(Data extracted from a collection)
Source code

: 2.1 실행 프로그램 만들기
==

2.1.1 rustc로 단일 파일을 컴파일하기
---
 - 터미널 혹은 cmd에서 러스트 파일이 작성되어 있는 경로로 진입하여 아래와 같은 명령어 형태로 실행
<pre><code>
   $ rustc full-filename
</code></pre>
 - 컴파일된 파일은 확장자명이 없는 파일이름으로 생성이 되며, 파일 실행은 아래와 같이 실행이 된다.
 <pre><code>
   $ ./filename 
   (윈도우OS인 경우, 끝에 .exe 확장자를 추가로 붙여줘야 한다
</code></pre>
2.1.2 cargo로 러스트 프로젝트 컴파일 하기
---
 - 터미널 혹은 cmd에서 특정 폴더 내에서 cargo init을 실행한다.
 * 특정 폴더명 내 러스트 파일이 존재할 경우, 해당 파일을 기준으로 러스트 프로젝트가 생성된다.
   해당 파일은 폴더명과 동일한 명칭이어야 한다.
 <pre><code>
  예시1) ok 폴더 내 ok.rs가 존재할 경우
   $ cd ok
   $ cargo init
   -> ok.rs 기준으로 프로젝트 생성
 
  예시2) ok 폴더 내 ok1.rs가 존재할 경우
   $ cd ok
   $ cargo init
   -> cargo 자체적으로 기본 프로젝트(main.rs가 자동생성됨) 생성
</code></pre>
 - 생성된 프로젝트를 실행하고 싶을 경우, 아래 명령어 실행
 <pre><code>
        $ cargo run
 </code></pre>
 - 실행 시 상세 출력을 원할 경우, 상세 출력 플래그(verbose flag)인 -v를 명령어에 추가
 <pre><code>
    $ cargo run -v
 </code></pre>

*Work request:*
For the word "기준으로", show every line of the entries that holds it.

*Finished task:*
 * 특정 폴더명 내 러스트 파일이 존재할 경우, 해당 파일을 기준으로 러스트 프로젝트가 생성된다.
   -> ok.rs 기준으로 프로젝트 생성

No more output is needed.